我去新加坡国家博物馆观赏萨尔加多《亚马逊》(Amazônia)摄影展那天,老人家刚满81岁。这次没能见到他,估计是赶回巴黎与家人团聚了。一年当中,他300多天都在亚马逊那样的荒山野岭奔波,真的该趁此停下来歇息歇息了。

回想我上次见到这位享誉国际的摄影大师,还是在11年前的5月。那年也是在新加坡国家博物馆,第一次为他举办《创世纪》(Genesis)全球巡展,轰动一时。展厅里,两边影像静静地铺展开来,矿工背上的盐霜、蚂蚁般忙碌的淘金者、雨林雾霭中若隐若现的树冠,都被定格成历史瞬间,令人肃穆。从此,我心中牢牢记住了一个名字:塞巴斯蒂昂·萨尔加多(Sebastião Salgado)。

当天晚上,萨尔加多在Sundaram Tagore私人画廊举办小型座谈会。我开车过去,走错了路,幸而最后还是在开讲前赶到了。他坐在台上一把矮靠背转椅上,背后是他拍摄的一幅放大的雨林黑白照片。房间开着冷气,他在咖啡色的长袖衬衣上套一件黑色外套,聚光灯正好打在他光秃秃的脑袋上,明晃晃的,整个人就像置身于原始丛林之中,有点蒙太奇。

萨尔加多出生在巴西乡下一个偏僻的小镇,那里是他对劳动和生命最初的认知之地。父亲经营牧场的身影,母亲照料咖啡园的双手,早早地就种下了他对劳动者这一群体的深刻印象。

他最早学的是经济学,并在法国得到经济学博士,坚信数据模型最终能改变第三世界的命运。后来他去非洲参加一项开发项目,面对撒哈拉沙漠中游牧民族的迁徙、刚果河畔赤脚搬运货物的工人,萨尔加多感到手中的统计报表突然变得苍白无力。
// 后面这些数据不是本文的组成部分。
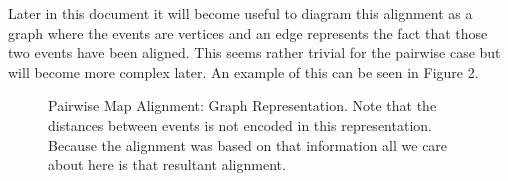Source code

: \documentclass[11pt]{article}
\begin{document}
\par{
Later in this document it will become useful to diagram this alignment as a graph where the events are vertices and an edge represents the fact that those two events have been aligned.  This seems rather trivial for the pairwise case but will become more complex later.  An example of this can be seen in Figure 2.
}
\begin{figure}[h!]
\begin{center}
\caption{Pairwise Map Alignment: Graph Representation. Note that the distances between events is not encoded in this representation.  Because the alignment was based on that information all we care about here is that resultant alignment.}

\end{center}
\end{figure}
\end{document}
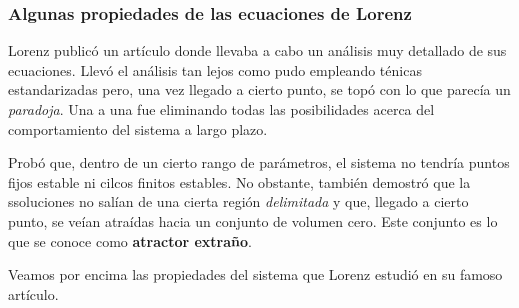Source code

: \subsubsection{Algunas propiedades de las ecuaciones de Lorenz}
Lorenz publicó un artículo donde llevaba a cabo un análisis muy detallado de sus ecuaciones. Llevó el análisis tan lejos como pudo empleando ténicas estandarizadas pero, una vez llegado a cierto punto, se topó con lo que parecía un \emph{paradoja}. Una a una fue eliminando todas las posibilidades acerca del comportamiento del sistema a largo plazo.

Probó que, dentro de un cierto rango de parámetros, el sistema no tendría puntos fijos estable ni cilcos finitos estables. No obstante, también demostró que la ssoluciones no salían de una cierta región \emph{delimitada} y que, llegado a cierto punto, se veían atraídas hacia un conjunto de volumen cero. Este conjunto es lo que se conoce como \textbf{atractor extraño}.

Veamos por encima las propiedades del sistema que Lorenz estudió en su famoso artículo.

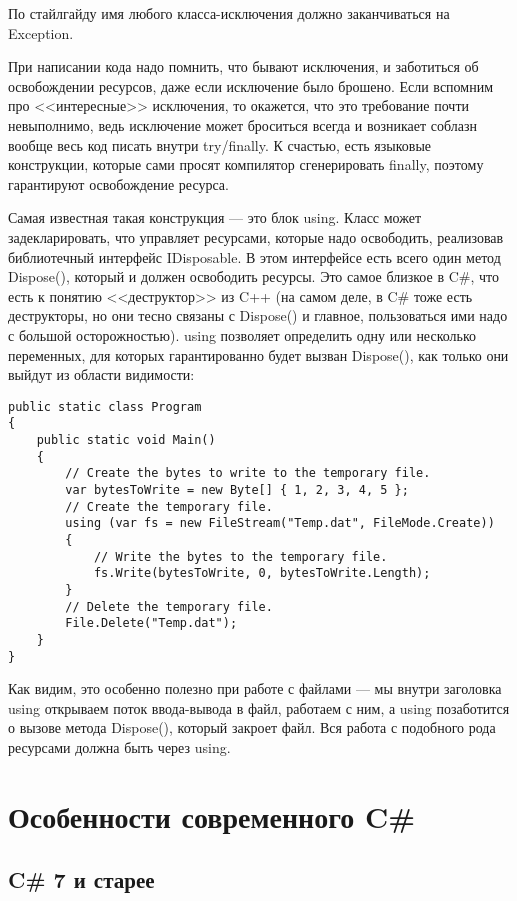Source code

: \documentclass{../../text-style}
\begin{document}
По стайлгайду имя любого класса-исключения должно заканчиваться на Exception.

При написании кода надо помнить, что бывают исключения, и заботиться об освобождении ресурсов, даже если исключение было брошено. Если вспомним про <<интересные>> исключения, то окажется, что это требование почти невыполнимо, ведь исключение может броситься всегда и возникает соблазн вообще весь код писать внутри try/finally. К счастью, есть языковые конструкции, которые сами просят компилятор сгенерировать finally, поэтому гарантируют освобождение ресурса.

Самая известная такая конструкция --- это блок using. Класс может задекларировать, что управляет ресурсами, которые надо освободить, реализовав библиотечный интерфейс IDisposable. В этом интерфейсе есть всего один метод Dispose(), который и должен освободить ресурсы. Это самое близкое в C\#, что есть к понятию <<деструктор>> из C++ (на самом деле, в C\# тоже есть деструкторы, но они тесно связаны с Dispose() и главное, пользоваться ими надо с большой осторожностью). using позволяет определить одну или несколько переменных, для которых гарантированно будет вызван Dispose(), как только они выйдут из области видимости:

\begin{verbatim}
public static class Program 
{
    public static void Main() 
    {
        // Create the bytes to write to the temporary file.
        var bytesToWrite = new Byte[] { 1, 2, 3, 4, 5 };
        // Create the temporary file.
        using (var fs = new FileStream("Temp.dat", FileMode.Create)) 
        {
            // Write the bytes to the temporary file.
            fs.Write(bytesToWrite, 0, bytesToWrite.Length);
        }
        // Delete the temporary file.
        File.Delete("Temp.dat");
    }
}
\end{verbatim}

Как видим, это особенно полезно при работе с файлами --- мы внутри заголовка using открываем поток ввода-вывода в файл, работаем с ним, а using позаботится о вызове метода Dispose(), который закроет файл. Вся работа с подобного рода ресурсами должна быть через using.

\section{Особенности современного C\#}

\subsection{C\# 7 и старее}
\end{document}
某天傍晚,他借来妻子的Pentax相机,拍下一名正在编织草席的老人。取景框中的皱纹和阳光交织成一幅青铜浮雕。他说,内心中某种东西仿佛就在那一刻破碎了。从此,他辗转著名的西格玛、伽玛和玛格南图片社后,又与妻子创立个人图片社,专注于个人摄影项目。

他说:“我需要更自由的镜头去丈量人类的苦难。”

萨尔加多的儿子弗朗西斯科(Francisco)出生时患严重的先天性病症,导致其生命早期经历了很多健康问题。萨尔加多夫妇为此曾受到极大的心理和情感压力,这个经历对他后来的生活和摄影工作产生了深远影响,促进他更加敏感地关注人类痛苦和生态问题。这也是他后来在自己的摄影作品中频繁展现人与自然、人与社会之间的苦难和挑战的原因之一。

他说:“当我看着弗朗西斯科与病痛抗争,我突然明白,人类的苦难与自然的创伤本是同一种伤痕。”

萨尔加多和妻子也开始致力于国际环保事业,尤其是在重新植树和保护生态方面的行动,旨在为后代创造一个更加美好的未来。目前,他们的儿子弗朗西斯科也在父母的影响下,参与了与自然保护和社会责任相关的事业。

尽管面临家庭挑战,萨尔加多仍全身心投入摄影事业。

从1980年代开始,萨尔加多马不停蹄奔走于地球上多个偏僻角落摄影采访,乌克兰的钢铁厂、古巴的甘蔗田、卢旺达的茶园、玻利维亚的锡矿、印度的煤矿、巴西的金矿、中国的自行车厂……无处不见他忙碌的身影。

他被誉为与布列松齐名的当代纪实摄影大师。他的作品将战争、贫苦、饥饿、触目惊心的恶劣劳作环境,以撼动人心的视觉效果呈现在人们眼前,主题多涉及全球范围内的社会问题、环境变迁和人类社会的现实与困境。他说: “摄影是我生活的方式,包括我所爱的、所恨的等等,所有想表达的都是通过我的摄影来呈现。”

他成功地拍摄了大量作品,其中四项最引人注目的长期摄影计划,分别是记录大工业背景下工人阶级状况的《劳动者》(Workers)系列,展现世界各地人类迁徙活动的《迁徙》(Migrations),记录地球上未被人类破坏的自然景观的《创世纪》(Genesis),以及最新发布的既壮丽无比,又充满危机的南美洲生态系统《亚马逊》(Amazônia)。

萨尔加多以他卓越的摄影成就,获得了无数国际奖项,包括哈苏基金会国际摄影奖、法国艺术与文学勋章等。纽约现代艺术博物馆摄影策展人彼得·加拉西(Peter Galassi)评论说:“萨尔加多把纪实摄影推向了超现实的境界,却始终没有偏离其真实的灵魂。”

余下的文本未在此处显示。